Novello força os cosmólogos a se acostumarem a pensar o infinito, a conviver com essa ideia, tornando-a uma necessidade do pensamento. Todo modelo do universo bem comportado, que pressupõe uma simplificação, uma idealização, é abandonado em razão de não permitir “descrever o formidável e complexo fluxo do real em suas múltiplas e aparentemente inesgotáveis formas” (1988, p. 34). A cosmologia de Novello vira uma página da história da física, pois permite que seja o universo seja pensado de forma complexa e múltipla, rica de diversidades qualitativas e de surpresas potenciais: a cosmologia dinâmica é uma “ideia nova, seminal, cheia de potencialidades na gestação de uma visão aberta do universo” (2010, p. 38). Com ela as situações estáveis e permanentes, as regularidades e previsibilidades cedem lugar a transformações, evoluções, crises e instabilidades.
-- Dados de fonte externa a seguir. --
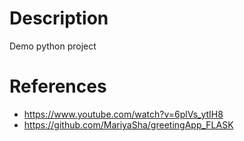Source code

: # Description

Demo python project 
  
# References

- https://www.youtube.com/watch?v=6plVs_ytIH8
- https://github.com/MariyaSha/greetingApp_FLASK




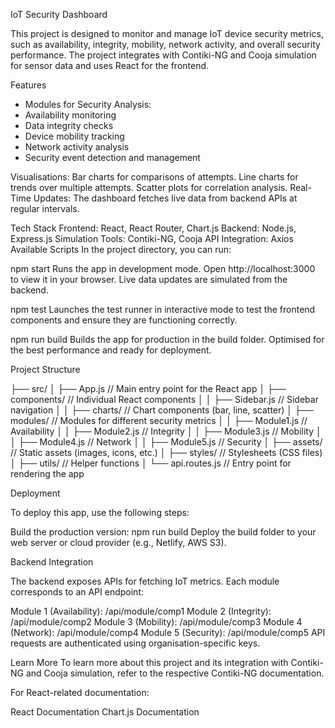IoT Security Dashboard

This project is designed to monitor and manage IoT device security metrics, such as availability, integrity, mobility, network activity, and overall security performance. The project integrates with Contiki-NG and Cooja simulation for sensor data and uses React for the frontend.

Features
- Modules for Security Analysis:
- Availability monitoring
- Data integrity checks
- Device mobility tracking
- Network activity analysis
- Security event detection and management

Visualisations:
Bar charts for comparisons of attempts.
Line charts for trends over multiple attempts.
Scatter plots for correlation analysis.
Real-Time Updates: The dashboard fetches live data from backend APIs at regular intervals.

Tech Stack
Frontend: React, React Router, Chart.js
Backend: Node.js, Express.js
Simulation Tools: Contiki-NG, Cooja
API Integration: Axios
Available Scripts
In the project directory, you can run:

npm start
Runs the app in development mode.
Open http://localhost:3000 to view it in your browser.
Live data updates are simulated from the backend.

npm test
Launches the test runner in interactive mode to test the frontend components and ensure they are functioning correctly.

npm run build
Builds the app for production in the build folder.
Optimised for the best performance and ready for deployment.

Project Structure

├── src/
│   ├── App.js                  // Main entry point for the React app
│   ├── components/             // Individual React components
│   │   ├── Sidebar.js          // Sidebar navigation
│   │   ├── charts/             // Chart components (bar, line, scatter)
│   ├── modules/                // Modules for different security metrics
│   │   ├── Module1.js          // Availability
│   │   ├── Module2.js          // Integrity
│   │   ├── Module3.js          // Mobility
│   │   ├── Module4.js          // Network
│   │   ├── Module5.js          // Security
│   ├── assets/                 // Static assets (images, icons, etc.)
│   ├── styles/                 // Stylesheets (CSS files)
│   ├── utils/                  // Helper functions
│   └── api.routes.js                // Entry point for rendering the app



Deployment

To deploy this app, use the following steps:

Build the production version: npm run build
Deploy the build folder to your web server or cloud provider (e.g., Netlify, AWS S3).


Backend Integration

The backend exposes APIs for fetching IoT metrics. Each module corresponds to an API endpoint:

Module 1 (Availability): /api/module/comp1
Module 2 (Integrity): /api/module/comp2
Module 3 (Mobility): /api/module/comp3
Module 4 (Network): /api/module/comp4
Module 5 (Security): /api/module/comp5
API requests are authenticated using organisation-specific keys.

Learn More
To learn more about this project and its integration with Contiki-NG and Cooja simulation, refer to the respective Contiki-NG documentation.

For React-related documentation:

React Documentation
Chart.js Documentation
Ao propor a ideia de universo inacabado, Novello mostra que as leis do universo ainda estão em formação, sendo a cosmologia reveladora das novidades inesperadas da ciência (2018, p. 18). Em verdade, ao perder o caráter de fixidez, universalidade e invariabilidade, as leis nem mais mereceriam o nome de leis. Eis o profundo golpe diferido nos fundamentos da ciência que levam os intercessores a entender a natureza como um processo dinâmico, em movimento permanente, que nunca esgota suas virtualidades potenciais. Ao invés da criação ter lugar em um só lugar e em um único momento, ela é pensada de forma contínua, como produção permanente do novo, sem possibilidade de interrupção, sem cansaço. Deleuze afirma que pensar é pensar a criação, a multiplicidade, o infinito. Ao invés dos conceitos de ser e não ser, permanência, identidade, estabilidade próprios da tradição metafísica clássica, ele traz os conceitos que expressam o movimento e o devir. O objetivo do pensamento deleuziano é liberar os fluxos para fazer multiplicar mundos possíveis, afirmando sempre a diferença. Eis a instauração da Filosofia: “o pensamento reivindica ‘somente’ o movimento que pode ser levado ao infinito” (DELEZE, GUATTARI, 1992, p. 53). Todo problema da filosofia é não perder o infinito (DELEUZE, GUATTARI, 1992, p. 59), é se abrir para o caos, não renunciar aos movimentos aberrantes; é mergulhar na imanência. Dar ao pensamento a insubmissão a tudo o que impede a novidade, eis a vertigem filosófica que Deleuze se propõe e que a cosmologia novelliana nos conduz.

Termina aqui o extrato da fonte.